La pratica di coltivare bio riduce le emissioni di gas serra solo se si ignora il fatto scomodo che richiede molta più terra.
di James Temple
Le pratiche di coltivazione biologica possono ridurre i livelli di inquinamento climatico prodotto direttamente dall’agricoltura, ma richiedono più terra per produrre la stessa quantità di cibo.
Secondo quanto calcolato in uno studio pubblicato da Nature Communications, eliminare altre praterie o foreste per far crescere abbastanza cibo da compensare la differenza rilascerebbe più gas serra di quanti vengono risparmiati dalle pratiche bio.
Non è la prima ricerca a concludere che abbia concluso che l’agricoltura biologica produce più inquinamento rispetto alle pratiche convenzionali quando si tiene conto del terreno aggiuntivo richiesto. Nel nuovo documento, ricercatori della Cranfield University, nel Regno Unito, hanno esaminato la questione su più fronti analizzando cosa accadrebbe se tutta l’Inghilterra e il Galles passassero interamente a queste pratiche.
La buona notizia è che le emissioni dirette di gas a effetto serra prodotte per unità di produzione sarebbero ridotte del 5% per gli allevamenti del bestiame e del 20% per le coltivazioni. La cattiva notizia è che la produttività dei raccolti sarebbe ridotta di circa il 40%, costringendo i britannici affamati a importare più cibo dall’estero. Se metà dei terreni devoluti a soddisfare questo picco di richieste derivassero da una conversione di attuali praterie, territori che immagazzinano carbonio nei tessuti delle piante, nelle radici e nel suolo, le emissioni complessive di gas serra aumenterebbe del 21%.
Tra le altre cose, l’agricoltura biologica evita l’uso di fertilizzanti sintetici, pesticidi e organismi geneticamente modificati, tutti fattori che favoriscono la produttività dei terreni. Gli agricoltori biologici fanno affidamento su letame, compost e pratiche come la rotazione delle colture, che prevede la coltivazione di piante diverse durante l’anno per migliorare la salute del suolo.
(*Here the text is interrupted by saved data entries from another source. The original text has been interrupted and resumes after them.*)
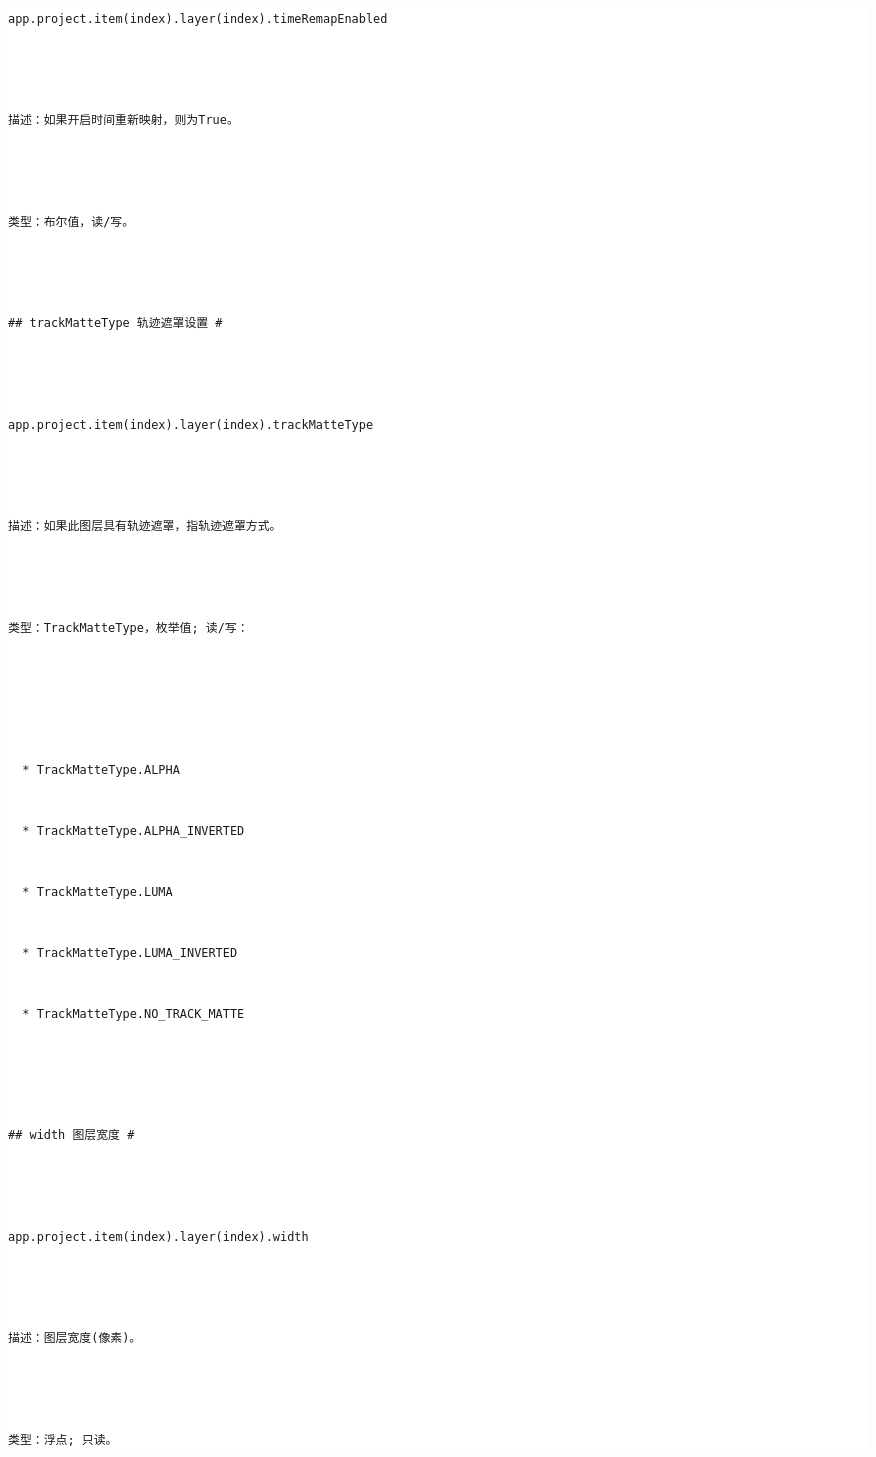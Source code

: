     
    
    
    app.project.item(index).layer(index).timeRemapEnabled
    
    
    
    
    描述：如果开启时间重新映射，则为True。
    
    
    
    
    类型：布尔值，读/写。
    
    
    
    
    ## trackMatteType 轨迹遮罩设置 #
    
    
    
    
    app.project.item(index).layer(index).trackMatteType
    
    
    
    
    描述：如果此图层具有轨迹遮罩，指轨迹遮罩方式。
    
    
    
    
    类型：TrackMatteType，枚举值; 读/写：
    
    
    
    
    
    
      * TrackMatteType.ALPHA
    
    
      * TrackMatteType.ALPHA_INVERTED
    
    
      * TrackMatteType.LUMA
    
    
      * TrackMatteType.LUMA_INVERTED
    
    
      * TrackMatteType.NO_TRACK_MATTE
    
    
    
    
    
    ## width 图层宽度 #
    
    
    
    
    app.project.item(index).layer(index).width
    
    
    
    
    描述：图层宽度(像素)。
    
    
    
    
    类型：浮点; 只读。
Lo studio rileva come questi input biologici producano meno emissioni rispetto ai fertilizzanti sintetici a base di azoto, e l’uso di letame e rotazioni più lunghe del raccolto possano aumentare la quantità di carbonio immagazzinata nel suolo.
L’analisi dell’impatto delle emissioni generate dagli allevamenti biologici per ottenere carne, latte e uova è più complessa. Da un lato, le emissioni possono aumentare perché senza ormoni, integratori e mangimi convenzionali, gli animali maturano più lentamente. Dall’altro, la vita al pascolo su praterie aperte sembra favorire la crescita delle piante, capaci di immagazzinare anidride carbonica e quindi compensare le emissioni associate prodotte.
In entrambi i casi, il problema è che queste pratiche finiscono per richiedere molta più terra per produrre la stessa quantità di cibo. In particolare, il passaggio a pratiche che fossero 100% organiche, richiederebbe quasi il raddoppio dei terreni coltivati nel Regno Unito per compensare il calo di produttività, da sommarsi alla quintuplicazione dei terreni coltivati nei paesi esteri a cui Inghilterra e Galles fanno attualmente affidamento per il cibo. Questa differenza è amplificata dal fatto che il sistema agricolo del Regno Unito produce rese particolarmente elevate rispetto ad altre parti del mondo.
La valutazione dell’intero sistema agricolo di Inghilterra e Galles condotta per il nuovo studio risponde alle critiche rivolte a precedenti analisi delle emissioni relative a pratiche di agricoltura biologica, spesso limitate a singole realtà o colture specifiche. Il mondo ha bisogno di trovare modi per ridurre le emissioni e l’inquinamento ambientale dovuto ai fertilizzanti sintetici. Ma il trucco starà nel rendere pulite queste pratiche senza dover convertire in terreni agricoli territori ancora selvatici o abbandonare buona parte del mondo alla fame.
Tra le possibilità in corso di studio, ricercatori e start-up stanno cercando di sviluppare nuovi formati agricoli che possano ridurre le emissioni senza ridurre i raccolti, colture capaci di assorbire più azoto nel suolo e varie alternative a carne e latte.